Saved entries:
· · · · · · ·

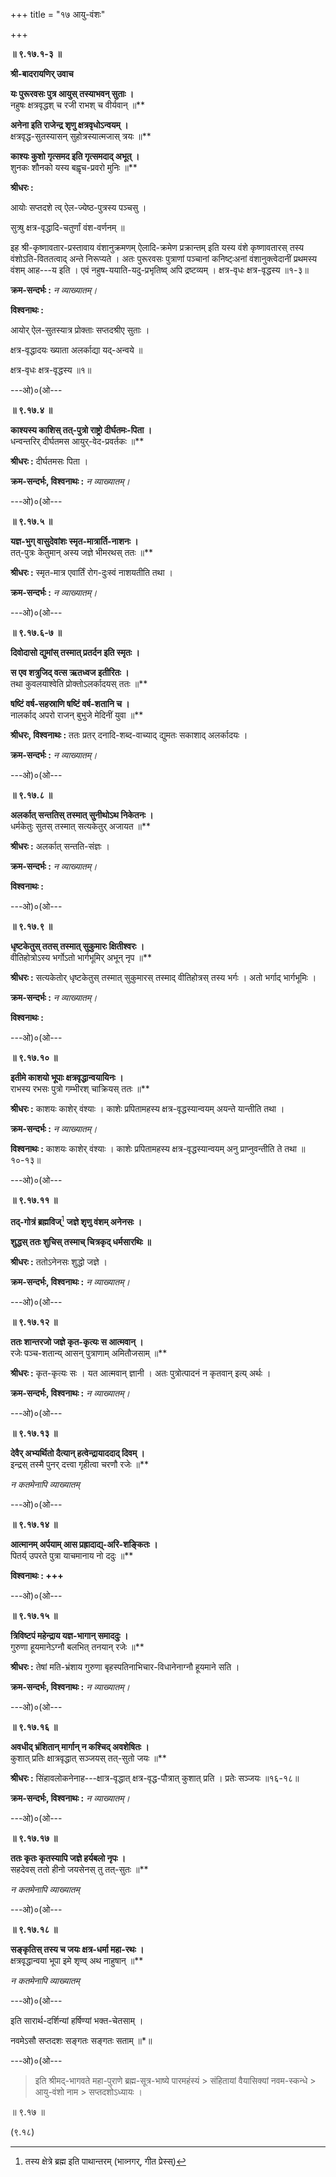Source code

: +++
title = "१७ आयु-वंशः"

+++

**॥ ९.१७.१-३ ॥**

**श्री-बादरायणिर् उवाच**

**यः पुरूरवसः पुत्र आयुस् तस्याभवन् सुताः ।**  
नहुषः क्षत्रवृद्धश् च रजी राभश् च वीर्यवान् ॥**

**अनेना इति राजेन्द्र शृणु क्षत्रवृधोऽन्वयम् ।**  
क्षत्रवृद्ध-सुतस्यासन् सुहोत्रस्यात्मजास् त्रयः ॥**

**काश्यः कुशो गृत्समद इति गृत्समदाद् अभूत् ।**  
शुनकः शौनको यस्य बह्वृच-प्रवरो मुनिः ॥**

**श्रीधरः :**

आयोः सप्तदशे त्व् ऐल-ज्येष्ठ-पुत्रस्य पञ्चसु ।

सुत्र्षु क्षत्र-वृद्धादि-चतुर्णां वंश-वर्णनम् ॥

इह श्री-कृष्णावतार-प्रस्तावाय वंशानुक्रमणम् ऐलादि-क्रमेण प्रक्रान्तम् इति यस्य वंशे कृष्णावतारस् तस्य वंशोऽति-विततत्वाद् अन्ते निरूप्यते । अतः पुरूरवसः पुत्राणां पञ्चानां कनिष्ट्ःअनां वंशानुक्त्वेदानीं प्रथमस्य वंशम् आह---य इति । एवं नहुष-ययाति-यदु-प्रभृतिष्व् अपि द्रष्टव्यम् । क्षत्र-वृधः क्षत्र-वृद्धस्य ॥१-३॥

**क्रम-सन्दर्भः :** *न व्याख्यातम्।*

**विश्वनाथः :**

आयोर् ऐल-सुतस्यात्र प्रोक्ताः सप्तदश्रीए सुताः ।

क्षत्र-वृद्धादयः ख्याता अलर्काद्या यद्-अन्वये ॥

क्षत्र-वृधः क्षत्र-वृद्धस्य ॥१॥

---ओ)०(ओ---

**॥ ९.१७.४ ॥**

**काश्यस्य काशिस् तत्-पुत्रो राष्ट्रो दीर्घतमः-पिता ।**  
धन्वन्तरिर् दीर्घतमस आयुर्-वेद-प्रवर्तकः ॥**

**श्रीधरः :** दीर्घतमसः पिता ।

**क्रम-सन्दर्भः, विश्वनाथः :** *न व्याख्यातम्।*

---ओ)०(ओ---

**॥ ९.१७.५ ॥**

**यज्ञ-भुग् वासुदेवांशः स्मृत-मात्रार्ति-नाशनः ।**  
तत्-पुत्रः केतुमान् अस्य जज्ञे भीमरथस् ततः ॥**

**श्रीधरः :** स्मृत-मात्र एवार्तिं रोग-दुःस्वं नाशयतीति तथा ।

**क्रम-सन्दर्भः :** *न व्याख्यातम्।*

---ओ)०(ओ---

**॥ ९.१७.६-७ ॥**

**दिवोदासो द्युमांस् तस्मात् प्रतर्दन इति स्मृतः ।**

**स एव शत्रुजिद् वत्स ऋतध्वज इतीरितः ।**  
तथा कुवलयाश्वेति प्रोक्तोऽलर्कादयस् ततः ॥**

**षष्टिं वर्ष-सहस्राणि षष्टिं वर्ष-शतानि च ।**  
नालर्काद् अपरो राजन् बुभुजे मेदिनीं युवा ॥**

**श्रीधरः, विश्वनाथः :** ततः प्रतर् दनादि-शब्द-वाच्याद् द्युमतः सकाशाद् अलर्कादयः ।

**क्रम-सन्दर्भः :** *न व्याख्यातम्।*

---ओ)०(ओ---

**॥ ९.१७.८ ॥**

**अलर्कात् सन्ततिस् तस्मात् सुनीथोऽथ निकेतनः ।**  
धर्मकेतुः सुतस् तस्मात् सत्यकेतुर् अजायत ॥**

**श्रीधरः :** अलर्कात् सन्तति-संज्ञः ।

**क्रम-सन्दर्भः :** *न व्याख्यातम्।*

**विश्वनाथः :**

---ओ)०(ओ---

**॥ ९.१७.९ ॥**

**धृष्टकेतुस् ततस् तस्मात् सुकुमारः क्षितीश्वरः ।**  
वीतिहोत्रोऽस्य भर्गोऽतो भार्गभूमिर् अभून् नृप ॥**

**श्रीधरः :** सत्यकेतोर् धृष्टकेतुस् तस्मात् सुकुमारस् तस्माद् वीतिहोत्रस् तस्य भर्गः । अतो भर्गाद् भार्गभूमिः ।

**क्रम-सन्दर्भः :** *न व्याख्यातम्।*

**विश्वनाथः :**

---ओ)०(ओ---

**॥ ९.१७.१० ॥**

**इतीमे काशयो भूपाः क्षत्रवृद्धान्वयायिनः ।**  
राभस्य रभसः पुत्रो गम्भीरश् चाक्रियस् ततः ॥**

**श्रीधरः :** काशयः काशेर् वंश्याः । काशेः प्रपितामहस्य क्षत्र-वृद्धस्यान्वयम् अयन्ते यान्तीति तथा ।

**क्रम-सन्दर्भः :** *न व्याख्यातम्।*

**विश्वनाथः :** काशयः काशेर् वंश्याः । काशेः प्रपितामहस्य क्षत्र-वृद्धस्यान्वयम् अनु प्राप्नुवन्तीति ते तथा ॥१०-१३॥

---ओ)०(ओ---

**॥ ९.१७.११ ॥**

**तद्-गोत्रं ब्रह्मविज्**[^४९] **जज्ञे शृणु वंशम् अनेनसः ।**

[^४९]: तस्य क्षेत्रे ब्रह्म इति पाथान्तरम् (भाव्नगर्, गीत प्रेस्स्)


**शुद्धस् ततः शुचिस् तस्माच् चित्रकृद् धर्मसारथिः ॥**

**श्रीधरः :** ततोऽनेनसः शुद्धो जज्ञे ।

**क्रम-सन्दर्भः, विश्वनाथः :** *न व्याख्यातम्।*

---ओ)०(ओ---

**॥ ९.१७.१२ ॥**

**ततः शान्तरजो जज्ञे कृत-कृत्यः स आत्मवान् ।**  
रजेः पञ्च-शतान्य् आसन् पुत्राणाम् अमितौजसाम् ॥**

**श्रीधरः :** कृत-कृत्यः सः । यत आत्मवान् ज्ञानी । अतः पुत्रोत्पादनं न कृतवान् इत्य् अर्थः ।

**क्रम-सन्दर्भः, विश्वनाथः :** *न व्याख्यातम्।*

---ओ)०(ओ---

**॥ ९.१७.१३ ॥**

**देवैर् अभ्यर्थितो दैत्यान् हत्वेन्द्रायाददाद् दिवम् ।**  
इन्द्रस् तस्मै पुनर् दत्त्वा गृहीत्वा चरणौ रजेः ॥**

*न कतमेनापि व्याख्यातम्*

---ओ)०(ओ---

**॥ ९.१७.१४ ॥**

**आत्मानम् अर्पयाम् आस प्रह्रादाद्य्-अरि-शङ्कितः ।**  
पितर्य् उपरते पुत्रा याचमानाय नो ददुः ॥**

**विश्वनाथः : +++**

---ओ)०(ओ---

**॥ ९.१७.१५ ॥**

**त्रिविष्टपं महेन्द्राय यज्ञ-भागान् समाददुः ।**  
गुरुणा हूयमानेऽग्नौ बलभित् तनयान् रजेः ॥**

**श्रीधरः :** तेषां मति-भ्रंशाय गुरुणा बृहस्पतिनाभिचार-विधानेनाग्नौ हूयमाने सति ।

**क्रम-सन्दर्भः, विश्वनाथः :** *न व्याख्यातम्।*

---ओ)०(ओ---

**॥ ९.१७.१६ ॥**

**अवधीद् भ्रंशितान् मार्गान् न कश्चिद् अवशेषितः ।**  
कुशात् प्रतिः क्षात्रवृद्धात् सञ्जयस् तत्-सुतो जयः ॥**

**श्रीधरः :** सिंहावलोकनेनाह---क्षात्र-वृद्धात् क्षत्र-वृद्ध-पौत्रात् कुशात् प्रति । प्रतेः सञ्जयः ॥१६-१८॥

**क्रम-सन्दर्भः, विश्वनाथः :** *न व्याख्यातम्।*

---ओ)०(ओ---

**॥ ९.१७.१७ ॥**

**ततः कृतः कृतस्यापि जज्ञे हर्यबलो नृपः ।**  
सहदेवस् ततो हीनो जयसेनस् तु तत्-सुतः ॥**

*न कतमेनापि व्याख्यातम्*

---ओ)०(ओ---

**॥ ९.१७.१८ ॥**

**सङ्कृतिस् तस्य च जयः क्षत्र-धर्मा महा-रथः ।**  
क्षत्रवृद्धान्वया भूपा इमे शृण्व् अथ नाहुषान् ॥**

*न कतमेनापि व्याख्यातम्*

---ओ)०(ओ---

इति सारार्थ-दर्शिन्यां हर्षिण्यां भक्त-चेतसाम् ।

नवमेऽसौ सप्तदशः सङ्गतः सङ्गतः सताम् ॥\*॥

---ओ)०(ओ---

> इति श्रीमद्-भागवते महा-पुराणे ब्रह्म-सूत्र-भाष्ये पारमहंस्यं > संहितायां वैयासिक्यां नवम-स्कन्धे >
> आयु-वंशो नाम >
> सप्तदशोऽध्यायः ।

॥ ९.१७ ॥

(९.१८)


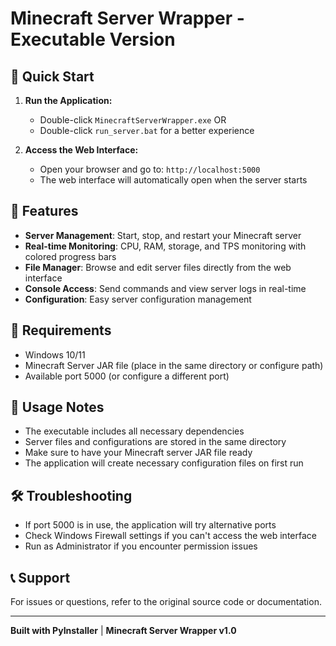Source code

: # Minecraft Server Wrapper - Executable Version

## 🚀 Quick Start

1. **Run the Application:**
   - Double-click `MinecraftServerWrapper.exe` OR
   - Double-click `run_server.bat` for a better experience

2. **Access the Web Interface:**
   - Open your browser and go to: `http://localhost:5000`
   - The web interface will automatically open when the server starts

## 📁 Features

- **Server Management**: Start, stop, and restart your Minecraft server
- **Real-time Monitoring**: CPU, RAM, storage, and TPS monitoring with colored progress bars
- **File Manager**: Browse and edit server files directly from the web interface
- **Console Access**: Send commands and view server logs in real-time
- **Configuration**: Easy server configuration management

## 🔧 Requirements

- Windows 10/11
- Minecraft Server JAR file (place in the same directory or configure path)
- Available port 5000 (or configure a different port)

## 📝 Usage Notes

- The executable includes all necessary dependencies
- Server files and configurations are stored in the same directory
- Make sure to have your Minecraft server JAR file ready
- The application will create necessary configuration files on first run

## 🛠️ Troubleshooting

- If port 5000 is in use, the application will try alternative ports
- Check Windows Firewall settings if you can't access the web interface
- Run as Administrator if you encounter permission issues

## 📞 Support

For issues or questions, refer to the original source code or documentation.

---
**Built with PyInstaller** | **Minecraft Server Wrapper v1.0**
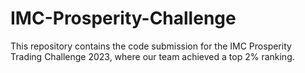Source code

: # IMC-Prosperity-Challenge

This repository contains the code submission for the IMC Prosperity Trading Challenge 2023, where our team achieved a top 2% ranking.
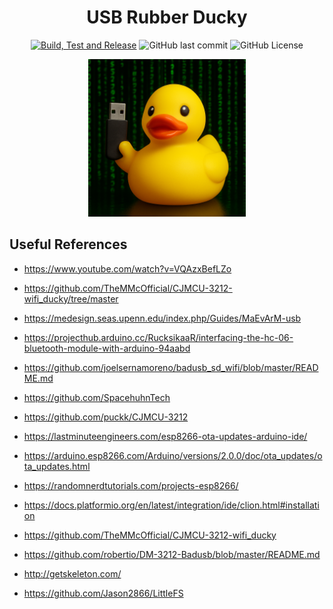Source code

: <div align="center">
    <h1>USB Rubber Ducky</h1>

[//]: #

[![Build, Test and Release](https://github.com/henningtandberg/usb-rubber-ducky/actions/workflows/main.yaml/badge.svg)](https://github.com/henningtandberg/usb-rubber-ducky/actions/workflows/main.yaml)
![GitHub last commit](https://img.shields.io/github/last-commit/henningtandberg/usb-rubber-ducky)
![GitHub License](https://img.shields.io/github/license/henningtandberg/usb-rubber-ducky)

</div>

<div align="center">
    <img width="50%" src="docs/assets/rubber-ducky.png" />
</div>

## Useful References
- https://www.youtube.com/watch?v=VQAzxBefLZo
- https://github.com/TheMMcOfficial/CJMCU-3212-wifi_ducky/tree/master
- https://medesign.seas.upenn.edu/index.php/Guides/MaEvArM-usb
- https://projecthub.arduino.cc/RucksikaaR/interfacing-the-hc-06-bluetooth-module-with-arduino-94aabd
- https://github.com/joelsernamoreno/badusb_sd_wifi/blob/master/README.md
- https://github.com/SpacehuhnTech
- https://github.com/puckk/CJMCU-3212

- https://lastminuteengineers.com/esp8266-ota-updates-arduino-ide/
- https://arduino.esp8266.com/Arduino/versions/2.0.0/doc/ota_updates/ota_updates.html
- https://randomnerdtutorials.com/projects-esp8266/
- https://docs.platformio.org/en/latest/integration/ide/clion.html#installation
- https://github.com/TheMMcOfficial/CJMCU-3212-wifi_ducky
- https://github.com/robertio/DM-3212-Badusb/blob/master/README.md
- http://getskeleton.com/
- https://github.com/Jason2866/LittleFS
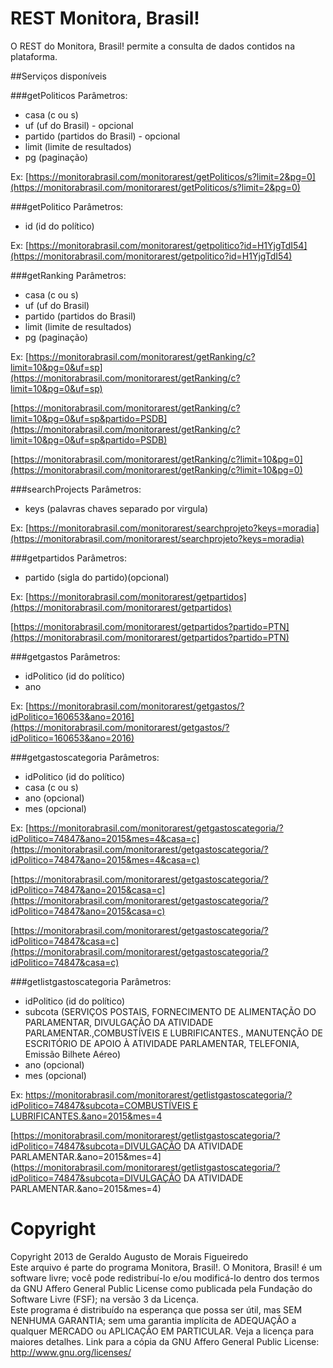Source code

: # REST Monitora, Brasil!


O REST do Monitora, Brasil! permite a consulta de dados contidos na plataforma. 

##Serviços disponíveis

###getPoliticos
 Parâmetros:
- casa (c ou s)
- uf (uf do Brasil) - opcional
- partido (partidos do Brasil) - opcional
- limit (limite de resultados)
- pg (paginação)

Ex: [https://monitorabrasil.com/monitorarest/getPoliticos/s?limit=2&pg=0](https://monitorabrasil.com/monitorarest/getPoliticos/s?limit=2&pg=0)

###getPolitico
Parâmetros:
- id (id do político)


Ex: [https://monitorabrasil.com/monitorarest/getpolitico?id=H1YjgTdI54](https://monitorabrasil.com/monitorarest/getpolitico?id=H1YjgTdI54)


###getRanking
Parâmetros:
- casa (c ou s)
- uf (uf do Brasil)
- partido (partidos do Brasil)
- limit (limite de resultados)
- pg (paginação)

Ex: [https://monitorabrasil.com/monitorarest/getRanking/c?limit=10&pg=0&uf=sp](https://monitorabrasil.com/monitorarest/getRanking/c?limit=10&pg=0&uf=sp)

[https://monitorabrasil.com/monitorarest/getRanking/c?limit=10&pg=0&uf=sp&partido=PSDB](https://monitorabrasil.com/monitorarest/getRanking/c?limit=10&pg=0&uf=sp&partido=PSDB)

[https://monitorabrasil.com/monitorarest/getRanking/c?limit=10&pg=0](https://monitorabrasil.com/monitorarest/getRanking/c?limit=10&pg=0)

###searchProjects
Parâmetros:
- keys (palavras chaves separado por virgula)


Ex: [https://monitorabrasil.com/monitorarest/searchprojeto?keys=moradia](https://monitorabrasil.com/monitorarest/searchprojeto?keys=moradia)

###getpartidos
Parâmetros:
- partido (sigla do partido)(opcional)


Ex: [https://monitorabrasil.com/monitorarest/getpartidos](https://monitorabrasil.com/monitorarest/getpartidos)

[https://monitorabrasil.com/monitorarest/getpartidos?partido=PTN](https://monitorabrasil.com/monitorarest/getpartidos?partido=PTN)
	
###getgastos
Parâmetros:
- idPolitico (id do político)
- ano


Ex: [https://monitorabrasil.com/monitorarest/getgastos/?idPolitico=160653&ano=2016](https://monitorabrasil.com/monitorarest/getgastos/?idPolitico=160653&ano=2016)

	
###getgastoscategoria
Parâmetros:
- idPolitico (id do político)
- casa (c ou s)
- ano (opcional)
- mes (opcional)


Ex: [https://monitorabrasil.com/monitorarest/getgastoscategoria/?idPolitico=74847&ano=2015&mes=4&casa=c](https://monitorabrasil.com/monitorarest/getgastoscategoria/?idPolitico=74847&ano=2015&mes=4&casa=c)

[https://monitorabrasil.com/monitorarest/getgastoscategoria/?idPolitico=74847&ano=2015&casa=c](https://monitorabrasil.com/monitorarest/getgastoscategoria/?idPolitico=74847&ano=2015&casa=c)

[https://monitorabrasil.com/monitorarest/getgastoscategoria/?idPolitico=74847&casa=c](https://monitorabrasil.com/monitorarest/getgastoscategoria/?idPolitico=74847&casa=c)


	
###getlistgastoscategoria
Parâmetros:
- idPolitico (id do político)
- subcota (SERVIÇOS POSTAIS, FORNECIMENTO DE ALIMENTAÇÃO DO PARLAMENTAR, DIVULGAÇÃO DA ATIVIDADE PARLAMENTAR.,COMBUSTÍVEIS E LUBRIFICANTES., MANUTENÇÃO DE ESCRITÓRIO DE APOIO À ATIVIDADE PARLAMENTAR, TELEFONIA, Emissão Bilhete Aéreo)
- ano (opcional)
- mes (opcional)


Ex: [https://monitorabrasil.com/monitorarest/getlistgastoscategoria/?idPolitico=74847&subcota=COMBUSTÍVEIS E LUBRIFICANTES.&ano=2015&mes=4](https://monitorabrasil.com/monitorarest/getlistgastoscategoria/?idPolitico=74847&subcota=COMBUST%C3%8DVEIS%20E%20LUBRIFICANTES.&ano=2015&mes=4)

[https://monitorabrasil.com/monitorarest/getlistgastoscategoria/?idPolitico=74847&subcota=DIVULGAÇÃO DA ATIVIDADE PARLAMENTAR.&ano=2015&mes=4](https://monitorabrasil.com/monitorarest/getlistgastoscategoria/?idPolitico=74847&subcota=DIVULGAÇÃO DA ATIVIDADE PARLAMENTAR.&ano=2015&mes=4)






# Copyright
Copyright 2013 de Geraldo Augusto de Morais Figueiredo<br>
Este arquivo é parte do programa Monitora, Brasil!. O Monitora, Brasil! é um software livre; você pode redistribuí-lo e/ou modificá-lo dentro dos termos da GNU Affero General Public License como publicada pela Fundação do Software Livre (FSF); na versão 3 da Licença. <br>
Este programa é distribuído na esperança que possa ser útil, mas SEM NENHUMA GARANTIA; sem uma garantia implícita de ADEQUAÇÃO a qualquer MERCADO ou APLICAÇÃO EM PARTICULAR. Veja a licença para maiores detalhes. 
Link para a cópia da GNU Affero General Public License: http://www.gnu.org/licenses/ 
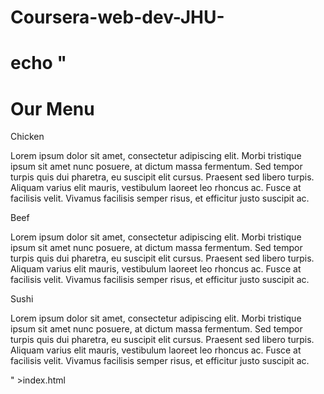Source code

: # Coursera-web-dev-JHU-
# echo " 

<!DOCTYPE html>
<html>
<head>
  <meta charset="utf-8">

  <meta name="viewport" content="width=device-width, initial-scale=1">

  <link rel="stylesheet" type="text/css" href="css/styles.css">
  <title>Module 2 Solution</title>
</head>
<body>
  <h1>Our Menu</h1>
  <div class="row">
  <div class="container col-lg-4 col-md-6 col-sm-12">
    <section>
    <div id="chicken">
      Chicken
    </div>
    <p>
      Lorem ipsum dolor sit amet, consectetur adipiscing elit. Morbi tristique ipsum sit amet nunc posuere, at dictum massa fermentum. Sed tempor turpis quis dui pharetra, eu suscipit elit cursus. Praesent sed libero turpis. Aliquam varius elit mauris, vestibulum laoreet leo rhoncus ac. Fusce at facilisis velit. Vivamus facilisis semper risus, et efficitur justo suscipit ac. 
    </p>
    </section>
  </div>
  <div class="container col-lg-4 col-md-6 col-sm-12">
    <section>
    <div id="beef">
      Beef
    </div>
    <p>
      Lorem ipsum dolor sit amet, consectetur adipiscing elit. Morbi tristique ipsum sit amet nunc posuere, at dictum massa fermentum. Sed tempor turpis quis dui pharetra, eu suscipit elit cursus. Praesent sed libero turpis. Aliquam varius elit mauris, vestibulum laoreet leo rhoncus ac. Fusce at facilisis velit. Vivamus facilisis semper risus, et efficitur justo suscipit ac. 
    </p>
    </section>
  </div>
  <div class="container col-lg-4 col-md-12 col-sm-12">
    <section>
    <div id="sushi">
      Sushi
    </div>
    <p>
      Lorem ipsum dolor sit amet, consectetur adipiscing elit. Morbi tristique ipsum sit amet nunc posuere, at dictum massa fermentum. Sed tempor turpis quis dui pharetra, eu suscipit elit cursus. Praesent sed libero turpis. Aliquam varius elit mauris, vestibulum laoreet leo rhoncus ac. Fusce at facilisis velit. Vivamus facilisis semper risus, et efficitur justo suscipit ac. 
    </p>
    </section>
  </div>
  </div>
</body>
</html>" >index.html
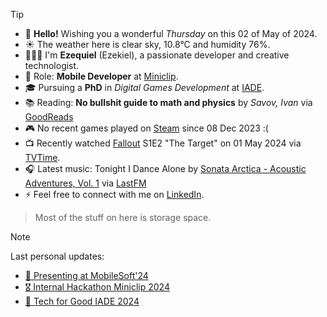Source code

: > [!TIP]
> - 👋 **Hello!** Wishing you a wonderful *Thursday* on this 02 of May of 2024.
> - ☀️ The weather here is clear sky, 10.8°C and humidity 76%. 
> - 🙋🏻‍♂️ I'm **Ezequiel** (Ezekiel), a passionate developer and creative technologist.
> - 💼 Role: **Mobile Developer** at [Miniclip](https://github.com/miniclip).
> - 🎓 Pursuing a **PhD** in *Digital Games Development* at [IADE](https://www.iade.pt/en).
> - 📚 Reading: **No bullshit guide to math and physics** by *Savov, Ivan* via [GoodReads]()
> - 🎮 No recent games played on [Steam](https://steamcommunity.com/id/ezequielapp) since 08 Dec 2023 :(
> - 📺 Recently watched [Fallout](https://www.tvtime.com/show/416744) S1E2 "The Target" on 01 May 2024 via [TVTime](https://www.tvtime.com/user/4784821).
> - 🎧 Latest music: Tonight I Dance Alone by [Sonata Arctica - Acoustic Adventures, Vol. 1](https://www.last.fm/music/Sonata+Arctica/_/Tonight+I+Dance+Alone) via [LastFM](https://www.last.fm/user/ezefranca)
> - ⚡ Feel free to connect with me on [LinkedIn](https://www.linkedin.com/in/ezefranca).
> > Most of the stuff on here is storage space.


> [!NOTE]
> Last personal updates:
>  - [📃 Presenting at MobileSoft'24](https://ezefranca.com/news/presenting-mobilesoft-2024)
>  - [🎖️ Internal Hackathon Miniclip 2024](https://ezefranca.com/news/hackathon-miniclip-2024)
>  - [🥈 Tech for Good IADE 2024](https://ezefranca.com/news/tech-for-good-iade-2024)

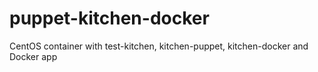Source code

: # puppet-kitchen-docker
CentOS container with test-kitchen, kitchen-puppet, kitchen-docker and Docker app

· · · · · · ·

▶ [Task to complete]:
An exact, complete copy of the lines above from the one with "Este programa é" through the one with "Link para a" is the whole answer.

▶ [Expected answer]:
Este programa é distribuído na esperança que possa ser útil, mas SEM NENHUMA GARANTIA; sem uma garantia implícita de ADEQUAÇÃO a qualquer MERCADO ou APLICAÇÃO EM PARTICULAR. Veja a licença para maiores detalhes. 
Link para a cópia da GNU Affero General Public License: http://www.gnu.org/licenses/ 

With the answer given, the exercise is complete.